CentOS 7 network restart and Open vSwitch

Hello!
When I setup the OVS with the network-scripts I pasted below, everything works just fine (opennebula adds ports to the switch, removes them, etc.), but if somehow the network script is restarted, all the created ports are removed and we are back to the “bridge with only eth0 port” OVS config.
Looks like the networking-scripts destroy the OVS and recreates, so all the ports created by OpenNebula are lost, the only way to have them back is running “ovs-vsctl add-port” with the old port name.
Did you have that issue? How did you solved it?
Is adding the OVS config to the network scripts the right approach?

Thanks!

=========> ifcfg-br0 <=========
DEVICE=br0
TYPE=OVSBridge
BOOTPROTO=static
IPADDR=xx.xx.xx.xx
NETMASK=255.255.255.0
ONBOOT=yes


=========> ifcfg-eth0 <=========
# added by KwikStart
DEVICE=eth0
BOOTPROTO=none
ONBOOT=yes
PEERDNS=no
NETWORKING_IPV6=no
NOZEROCONF=yes
HWADDR=xx:xx:xx:xx
OVS_BRIDGE=br0
TYPE=OVSPort
DEVICETYPE=ovs
HOTPLUG=no

==================
Open vSwitch Version: 2.3.2
CentOS Linux release 7.2.1511 (Core)

Hi @GermanG

We found the same issue running CentOS 7.3 hyps with OVS 2.5.2, and is quite easy to reproduce, if you restart the network service OVS also removes all the ports connected to the current bridge and creates a new one from scratch running this command:

ovs-vsctl -t 10 – --if-exists del-port br100 em2 – add-port br100 em2

So before the network restart you have something like this:

$ ovs-vsctl list-ports br100
em2
one-405-0
one-405-1
one-527-0
one-534-0

but after a service network restart your bridge ports are gone:

$ ovs-vsctl list-ports br100
em2

So you lost the VM network connection, the VMs are running but the port connection is not there…

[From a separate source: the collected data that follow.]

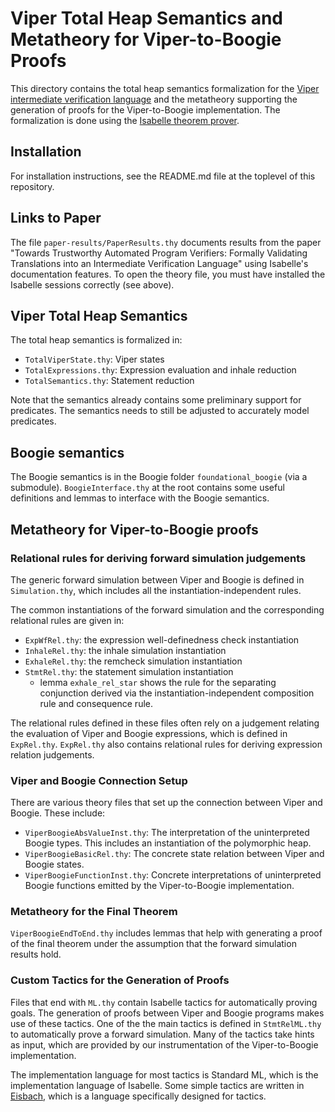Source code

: # Viper Total Heap Semantics and Metatheory for Viper-to-Boogie Proofs

This directory contains the total heap semantics formalization for the [Viper intermediate
verification language](https://www.pm.inf.ethz.ch/research/viper.html) and the metatheory
supporting the generation of proofs for the Viper-to-Boogie implementation.
The formalization is done using the [Isabelle theorem prover](https://isabelle.in.tum.de/).

## Installation

For installation instructions, see the README.md file at the toplevel of this repository.

## Links to Paper

The file `paper-results/PaperResults.thy` documents results from the paper 
"Towards Trustworthy Automated Program Verifiers: Formally Validating Translations 
into an Intermediate Verification Language" using Isabelle's documentation features. 
To open the theory file, you must have installed the Isabelle sessions correctly 
(see above).

## Viper Total Heap Semantics

The total heap semantics is formalized in:

* `TotalViperState.thy`: Viper states
* `TotalExpressions.thy`: Expression evaluation and inhale reduction
* `TotalSemantics.thy`: Statement reduction

Note that the semantics already contains some preliminary support for predicates.
The semantics needs to still be adjusted to accurately model predicates.

## Boogie semantics

The Boogie semantics is in the Boogie folder `foundational_boogie` (via a submodule).
`BoogieInterface.thy` at the root contains some useful definitions and 
lemmas to interface with the Boogie semantics.

## Metatheory for Viper-to-Boogie proofs

### Relational rules for deriving forward simulation judgements

The generic forward simulation between Viper and Boogie is defined in `Simulation.thy`, 
which includes all the instantiation-independent rules.

The common instantiations of the forward simulation and the corresponding relational rules
are given in:

* `ExpWfRel.thy`: the expression well-definedness check instantiation
* `InhaleRel.thy`: the inhale simulation instantiation
* `ExhaleRel.thy`: the remcheck simulation instantiation 
* `StmtRel.thy`: the statement simulation instantiation 
  * lemma `exhale_rel_star` shows the rule for the separating conjunction derived via the instantiation-independent composition rule and consequence rule.

The relational rules defined in these files often rely on a judgement relating 
the evaluation of Viper and Boogie expressions, which is defined in `ExpRel.thy`. 
`ExpRel.thy` also contains relational rules for deriving expression relation 
judgements.

### Viper and Boogie Connection Setup

There are various theory files that set up the connection between Viper and Boogie.
These include:

* `ViperBoogieAbsValueInst.thy`: The interpretation of the uninterpreted Boogie types.
  This includes an instantiation of the polymorphic heap.
* `ViperBoogieBasicRel.thy`: The concrete state relation between Viper and Boogie states.
* `ViperBoogieFunctionInst.thy`: Concrete interpretations of uninterpreted Boogie functions 
  emitted by the Viper-to-Boogie implementation.

### Metatheory for the Final Theorem

`ViperBoogieEndToEnd.thy` includes lemmas that help with generating a proof of the final
theorem under the assumption that the forward simulation results hold. 

### Custom Tactics for the Generation of Proofs

Files that end with `ML.thy` contain Isabelle tactics for automatically
proving goals. The generation of proofs between Viper and Boogie 
programs makes use of these tactics. One of the the main tactics is defined in 
`StmtRelML.thy` to automatically prove a forward simulation.
Many of the tactics take hints as input, which are provided by our instrumentation 
of the Viper-to-Boogie implementation.

The implementation language for most tactics is Standard ML, which is the implementation
language of Isabelle. Some simple tactics are written in [Eisbach](https://isabelle.in.tum.de/dist/Isabelle2023/doc/eisbach.pdf), which is a language specifically designed for tactics.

The only workaround that I found in that case is just reboot the VMs or migrate the VMs to another hypervisor, the ports and VLANs are attached again due to the VNM network driver and everything comes back to normal.

I was also wondering how to solve this issue automatically from OpenNebula without this workaround (sometimes you don’t want to reboot the VM or you cannot migrate the VM to another hyp).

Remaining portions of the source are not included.